§ WHAT IS NEEDED
Every line containing "Алгоритм" should be copied out. Go through the entries and find them.

┌────────

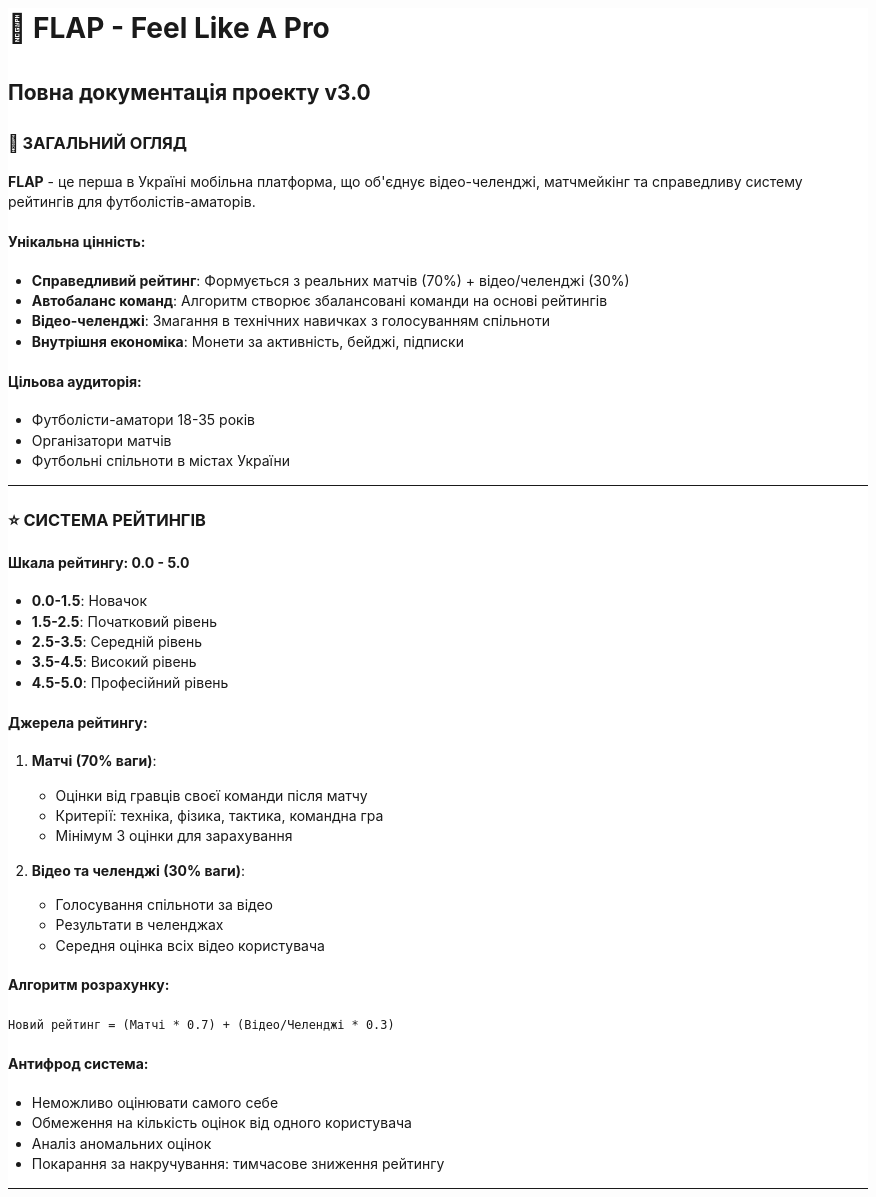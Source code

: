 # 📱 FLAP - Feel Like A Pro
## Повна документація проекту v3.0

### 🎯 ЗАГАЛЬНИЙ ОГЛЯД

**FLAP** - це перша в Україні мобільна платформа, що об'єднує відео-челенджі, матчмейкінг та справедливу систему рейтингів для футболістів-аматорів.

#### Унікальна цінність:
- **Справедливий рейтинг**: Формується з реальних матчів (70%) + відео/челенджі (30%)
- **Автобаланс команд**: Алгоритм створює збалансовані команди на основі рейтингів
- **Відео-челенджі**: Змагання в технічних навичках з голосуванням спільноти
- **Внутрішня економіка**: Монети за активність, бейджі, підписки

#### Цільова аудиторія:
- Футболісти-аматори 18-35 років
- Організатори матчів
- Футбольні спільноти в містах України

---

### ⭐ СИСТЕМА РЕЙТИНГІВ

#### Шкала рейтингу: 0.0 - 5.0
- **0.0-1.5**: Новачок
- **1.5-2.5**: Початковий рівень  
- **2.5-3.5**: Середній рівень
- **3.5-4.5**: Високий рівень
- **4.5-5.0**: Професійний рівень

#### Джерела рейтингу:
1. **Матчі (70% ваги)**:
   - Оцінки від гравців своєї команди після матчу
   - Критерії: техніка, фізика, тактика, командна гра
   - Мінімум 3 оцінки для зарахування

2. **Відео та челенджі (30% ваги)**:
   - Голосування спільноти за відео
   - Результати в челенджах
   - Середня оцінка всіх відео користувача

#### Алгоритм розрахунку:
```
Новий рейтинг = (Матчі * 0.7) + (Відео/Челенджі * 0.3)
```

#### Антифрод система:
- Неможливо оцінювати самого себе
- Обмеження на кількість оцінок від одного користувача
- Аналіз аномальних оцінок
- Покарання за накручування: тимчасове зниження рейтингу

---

└────────
┌────────

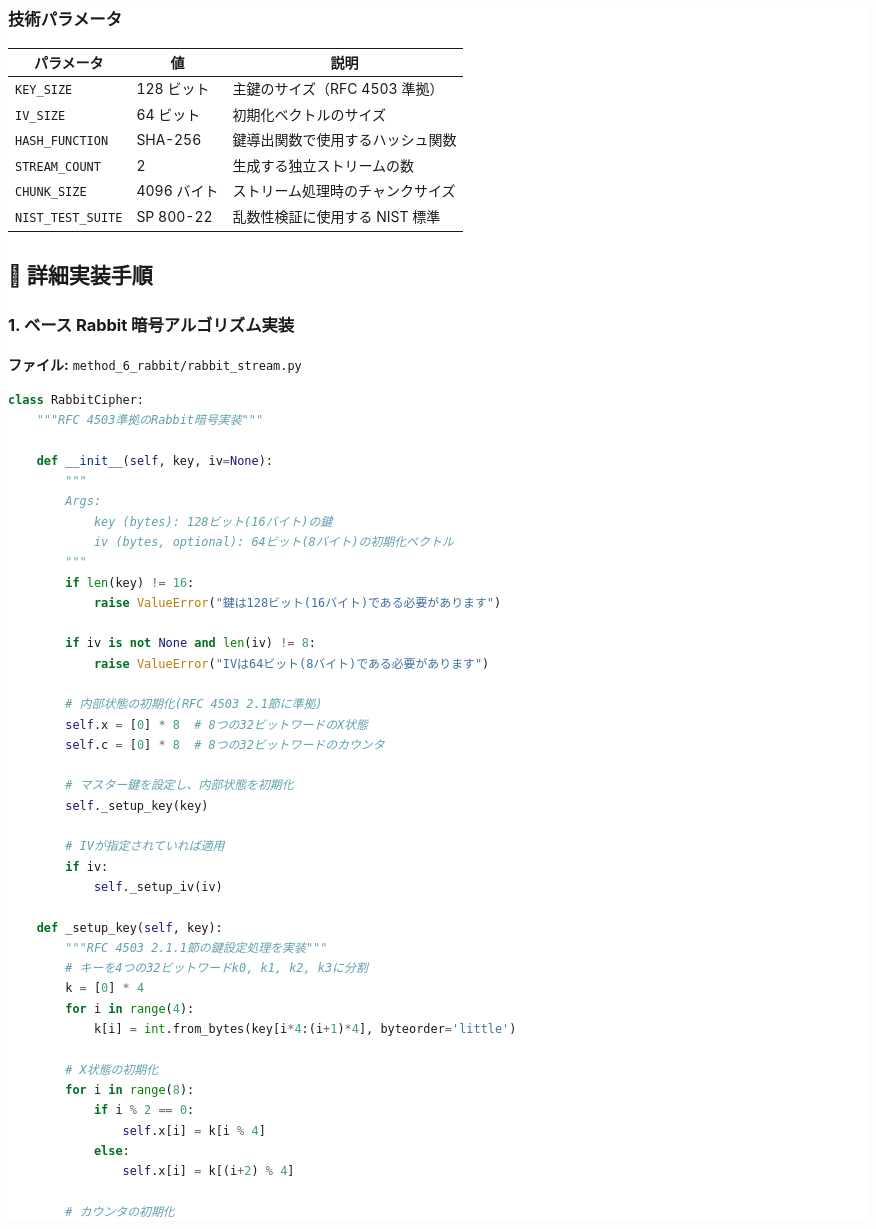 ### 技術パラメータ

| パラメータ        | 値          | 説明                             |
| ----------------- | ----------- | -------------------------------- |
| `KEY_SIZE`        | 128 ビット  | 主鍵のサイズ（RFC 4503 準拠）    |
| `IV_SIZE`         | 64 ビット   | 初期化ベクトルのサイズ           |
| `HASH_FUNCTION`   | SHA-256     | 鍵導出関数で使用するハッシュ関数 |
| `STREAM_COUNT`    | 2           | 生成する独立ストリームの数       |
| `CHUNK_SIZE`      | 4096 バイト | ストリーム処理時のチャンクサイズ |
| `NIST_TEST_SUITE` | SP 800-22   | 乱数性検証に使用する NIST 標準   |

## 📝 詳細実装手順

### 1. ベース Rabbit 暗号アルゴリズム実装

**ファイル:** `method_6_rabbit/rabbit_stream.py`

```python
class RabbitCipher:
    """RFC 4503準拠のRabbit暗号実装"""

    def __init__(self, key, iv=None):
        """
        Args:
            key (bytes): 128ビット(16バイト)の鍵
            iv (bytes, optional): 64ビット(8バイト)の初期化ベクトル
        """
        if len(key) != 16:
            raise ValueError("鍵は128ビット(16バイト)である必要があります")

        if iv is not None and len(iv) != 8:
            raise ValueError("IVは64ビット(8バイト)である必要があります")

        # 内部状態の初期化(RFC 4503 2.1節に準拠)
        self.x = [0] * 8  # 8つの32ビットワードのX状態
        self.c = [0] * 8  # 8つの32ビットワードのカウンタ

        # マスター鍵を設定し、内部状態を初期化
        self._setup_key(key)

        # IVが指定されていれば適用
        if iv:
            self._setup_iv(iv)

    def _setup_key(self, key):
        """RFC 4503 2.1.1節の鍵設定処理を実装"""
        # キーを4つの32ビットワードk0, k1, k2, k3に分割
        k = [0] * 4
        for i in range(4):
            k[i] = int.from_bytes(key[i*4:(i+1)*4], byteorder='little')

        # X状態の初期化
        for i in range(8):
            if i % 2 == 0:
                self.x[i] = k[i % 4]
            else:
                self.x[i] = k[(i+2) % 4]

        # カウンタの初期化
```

└────────

§ SOLUTION
- **Автобаланс команд**: Алгоритм створює збалансовані команди на основі рейтингів
#### Алгоритм розрахунку:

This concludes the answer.